Work to be completed:
State the number of lines in the material below that have "sorted" in them, without any other text.

■ ■ ■ ■ ■

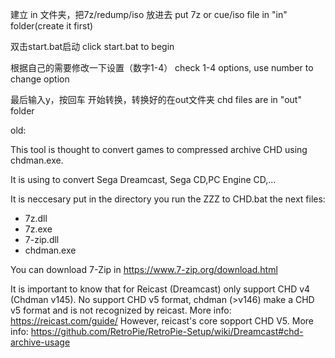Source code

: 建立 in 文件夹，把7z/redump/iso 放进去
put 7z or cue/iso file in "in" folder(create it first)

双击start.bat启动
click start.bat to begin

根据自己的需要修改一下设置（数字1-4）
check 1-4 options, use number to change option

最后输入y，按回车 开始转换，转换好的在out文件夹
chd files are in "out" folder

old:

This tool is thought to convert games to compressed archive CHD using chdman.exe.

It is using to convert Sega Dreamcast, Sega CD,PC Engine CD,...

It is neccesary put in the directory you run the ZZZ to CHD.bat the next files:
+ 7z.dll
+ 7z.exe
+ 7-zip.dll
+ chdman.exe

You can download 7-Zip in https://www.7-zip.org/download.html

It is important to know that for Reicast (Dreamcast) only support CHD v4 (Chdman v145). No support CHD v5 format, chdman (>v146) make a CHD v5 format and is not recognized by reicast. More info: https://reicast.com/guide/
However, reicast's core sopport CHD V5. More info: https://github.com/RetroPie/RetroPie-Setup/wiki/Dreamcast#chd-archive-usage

■ ■ ■ ■ ■

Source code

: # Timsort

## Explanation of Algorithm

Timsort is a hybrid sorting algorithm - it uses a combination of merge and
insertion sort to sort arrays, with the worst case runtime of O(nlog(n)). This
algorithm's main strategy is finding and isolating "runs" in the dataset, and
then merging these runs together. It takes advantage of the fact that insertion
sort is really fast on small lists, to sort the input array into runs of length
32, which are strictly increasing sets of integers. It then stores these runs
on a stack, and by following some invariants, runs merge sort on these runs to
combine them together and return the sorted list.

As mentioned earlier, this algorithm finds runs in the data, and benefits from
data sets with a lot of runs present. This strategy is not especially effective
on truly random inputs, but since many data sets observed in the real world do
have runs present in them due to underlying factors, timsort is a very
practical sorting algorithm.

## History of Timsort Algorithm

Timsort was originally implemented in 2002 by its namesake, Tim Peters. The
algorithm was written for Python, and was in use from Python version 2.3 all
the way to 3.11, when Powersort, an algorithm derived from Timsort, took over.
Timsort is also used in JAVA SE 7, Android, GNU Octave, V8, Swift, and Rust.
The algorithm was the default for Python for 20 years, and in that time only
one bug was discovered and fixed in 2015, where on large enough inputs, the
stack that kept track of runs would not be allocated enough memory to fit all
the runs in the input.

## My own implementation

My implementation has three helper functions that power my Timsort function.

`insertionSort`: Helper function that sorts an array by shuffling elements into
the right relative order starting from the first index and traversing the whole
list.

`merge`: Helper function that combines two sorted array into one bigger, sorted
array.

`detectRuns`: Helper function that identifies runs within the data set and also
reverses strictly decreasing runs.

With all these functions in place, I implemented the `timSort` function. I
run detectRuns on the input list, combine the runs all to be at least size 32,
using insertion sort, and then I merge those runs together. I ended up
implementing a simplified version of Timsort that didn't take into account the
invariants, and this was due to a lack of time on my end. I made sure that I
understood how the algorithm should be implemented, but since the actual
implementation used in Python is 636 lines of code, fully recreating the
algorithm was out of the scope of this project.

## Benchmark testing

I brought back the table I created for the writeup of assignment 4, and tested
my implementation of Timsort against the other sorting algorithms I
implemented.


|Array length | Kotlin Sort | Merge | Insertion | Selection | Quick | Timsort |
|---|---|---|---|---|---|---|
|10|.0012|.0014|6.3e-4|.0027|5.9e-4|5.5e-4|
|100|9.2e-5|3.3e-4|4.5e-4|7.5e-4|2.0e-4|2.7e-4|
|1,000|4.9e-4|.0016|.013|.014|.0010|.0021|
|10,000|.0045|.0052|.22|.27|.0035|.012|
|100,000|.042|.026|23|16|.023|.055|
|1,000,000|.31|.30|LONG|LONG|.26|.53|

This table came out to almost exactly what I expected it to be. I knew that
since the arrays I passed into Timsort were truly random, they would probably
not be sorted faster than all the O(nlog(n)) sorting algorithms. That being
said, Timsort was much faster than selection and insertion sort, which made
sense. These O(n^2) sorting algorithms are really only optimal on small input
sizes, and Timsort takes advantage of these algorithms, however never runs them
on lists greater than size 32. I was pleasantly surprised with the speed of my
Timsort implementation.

■ ■ ■ ■ ■

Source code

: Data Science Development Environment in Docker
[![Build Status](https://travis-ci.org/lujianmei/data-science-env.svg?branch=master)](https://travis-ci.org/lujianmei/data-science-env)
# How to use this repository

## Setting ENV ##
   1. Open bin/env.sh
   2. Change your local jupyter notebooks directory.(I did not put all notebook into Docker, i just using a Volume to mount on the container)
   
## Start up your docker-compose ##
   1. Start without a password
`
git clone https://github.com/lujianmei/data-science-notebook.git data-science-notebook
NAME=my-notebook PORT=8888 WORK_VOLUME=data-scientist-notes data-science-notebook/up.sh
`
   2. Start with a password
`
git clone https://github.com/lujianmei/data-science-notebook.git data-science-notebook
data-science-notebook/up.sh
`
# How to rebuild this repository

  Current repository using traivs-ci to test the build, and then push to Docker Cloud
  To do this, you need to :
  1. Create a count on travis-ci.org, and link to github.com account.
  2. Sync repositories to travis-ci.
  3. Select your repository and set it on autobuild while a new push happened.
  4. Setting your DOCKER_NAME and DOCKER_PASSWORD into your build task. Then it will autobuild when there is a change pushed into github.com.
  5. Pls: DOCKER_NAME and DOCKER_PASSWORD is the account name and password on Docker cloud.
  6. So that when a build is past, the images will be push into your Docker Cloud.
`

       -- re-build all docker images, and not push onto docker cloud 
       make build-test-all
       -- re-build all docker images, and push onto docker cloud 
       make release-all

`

■ ■ ■ ■ ■

Answer below:
3